GlobalHealth Asia-Pacific 2026, ajang penghargaan, konferensi, dan summit di industri kesehatan, digelar di Hotel Grand Hyatt, Jakarta Pusat, pada 20-21 April 2026. Kegiatan ini mempertemukan pakar, pelaku industri, dan rumah sakit dari kawasan Asia Pasifik untuk merayakan inovasi, kolaborasi, serta keunggulan dalam layanan kesehatan.
Pada hari pertama, acara menghadirkan Healthcare Insights and Leadership Forum 2026. Forum ini disebut sebagai langkah ekspansi strategis dari ajang sebelumnya, dengan ruang diskusi yang dibuat lebih fokus dan interaktif.
Sejumlah pemimpin industri kesehatan, pembuat kebijakan, investor, hingga inovator dari berbagai negara berkumpul untuk membahas arah masa depan layanan kesehatan di Asia Pasifik. Berbagai isu yang diangkat mencakup inovasi pengobatan kanker, pemanfaatan kecerdasan buatan (AI) dalam sistem kesehatan, perkembangan wisata medis, serta pembiayaan layanan kesehatan lintas negara.
Sorotan tahun ini juga tertuju pada meningkatnya peran China dalam industri kesehatan regional. Untuk pertama kalinya, forum menghadirkan delegasi besar dari China yang terdiri dari pemimpin rumah sakit, investor, dan pelaku industri kesehatan. Sejumlah sesi membahas pengaruh tersebut, termasuk tantangan onkologi di Asia dan perubahan dinamika wisata medis seiring ekspansi China di kawasan.

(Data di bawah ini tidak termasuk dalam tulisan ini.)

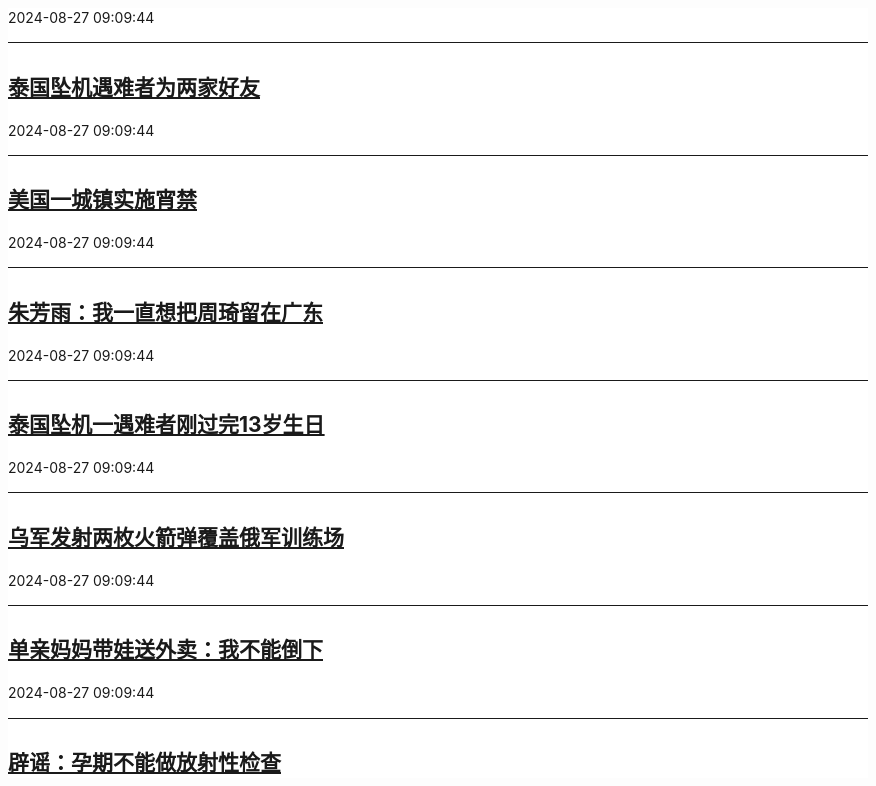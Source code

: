 2024-08-27 09:09:44

---
## [泰国坠机遇难者为两家好友](https://www.baidu.com/s?wd=%E6%B3%B0%E5%9B%BD%E5%9D%A0%E6%9C%BA%E9%81%87%E9%9A%BE%E8%80%85%E4%B8%BA%E4%B8%A4%E5%AE%B6%E5%A5%BD%E5%8F%8B)

2024-08-27 09:09:44

---
## [美国一城镇实施宵禁](https://www.baidu.com/s?wd=%E7%BE%8E%E5%9B%BD%E4%B8%80%E5%9F%8E%E9%95%87%E5%AE%9E%E6%96%BD%E5%AE%B5%E7%A6%81)

2024-08-27 09:09:44

---
## [朱芳雨：我一直想把周琦留在广东](https://www.baidu.com/s?wd=%E6%9C%B1%E8%8A%B3%E9%9B%A8%EF%BC%9A%E6%88%91%E4%B8%80%E7%9B%B4%E6%83%B3%E6%8A%8A%E5%91%A8%E7%90%A6%E7%95%99%E5%9C%A8%E5%B9%BF%E4%B8%9C)

2024-08-27 09:09:44

---
## [泰国坠机一遇难者刚过完13岁生日](https://www.baidu.com/s?wd=%E6%B3%B0%E5%9B%BD%E5%9D%A0%E6%9C%BA%E4%B8%80%E9%81%87%E9%9A%BE%E8%80%85%E5%88%9A%E8%BF%87%E5%AE%8C13%E5%B2%81%E7%94%9F%E6%97%A5)

2024-08-27 09:09:44

---
## [乌军发射两枚火箭弹覆盖俄军训练场](https://www.baidu.com/s?wd=%E4%B9%8C%E5%86%9B%E5%8F%91%E5%B0%84%E4%B8%A4%E6%9E%9A%E7%81%AB%E7%AE%AD%E5%BC%B9%E8%A6%86%E7%9B%96%E4%BF%84%E5%86%9B%E8%AE%AD%E7%BB%83%E5%9C%BA)

2024-08-27 09:09:44

---
## [单亲妈妈带娃送外卖：我不能倒下](https://www.baidu.com/s?wd=%E5%8D%95%E4%BA%B2%E5%A6%88%E5%A6%88%E5%B8%A6%E5%A8%83%E9%80%81%E5%A4%96%E5%8D%96%EF%BC%9A%E6%88%91%E4%B8%8D%E8%83%BD%E5%80%92%E4%B8%8B)

2024-08-27 09:09:44

---
## [辟谣：孕期不能做放射性检查](https://www.baidu.com/s?wd=%E8%BE%9F%E8%B0%A3%EF%BC%9A%E5%AD%95%E6%9C%9F%E4%B8%8D%E8%83%BD%E5%81%9A%E6%94%BE%E5%B0%84%E6%80%A7%E6%A3%80%E6%9F%A5)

Indonesia turut menjadi perhatian dalam rangkaian diskusi. Forum mengangkat potensi Indonesia sebagai pusat layanan kesehatan dan wisata medis, termasuk strategi memperkuat kapasitas layanan domestik serta upaya menekan jumlah pasien yang memilih berobat ke luar negeri.
Berbeda dari konferensi konvensional, forum ini menitikberatkan pada pencarian solusi nyata, penguatan kolaborasi lintas negara, dan dialog terbuka antar pemimpin industri. Direktur GlobalHealth Asia-Pacific, Narender Panjwani, menilai forum ini penting di tengah dinamika industri kesehatan yang kian kompleks. “Healthcare di Asia-Pacific memasuki fase baru yang semakin kompleks, forum ini masa depan bagi banyak orang untuk maju bersama,” kata Narender Panjwani.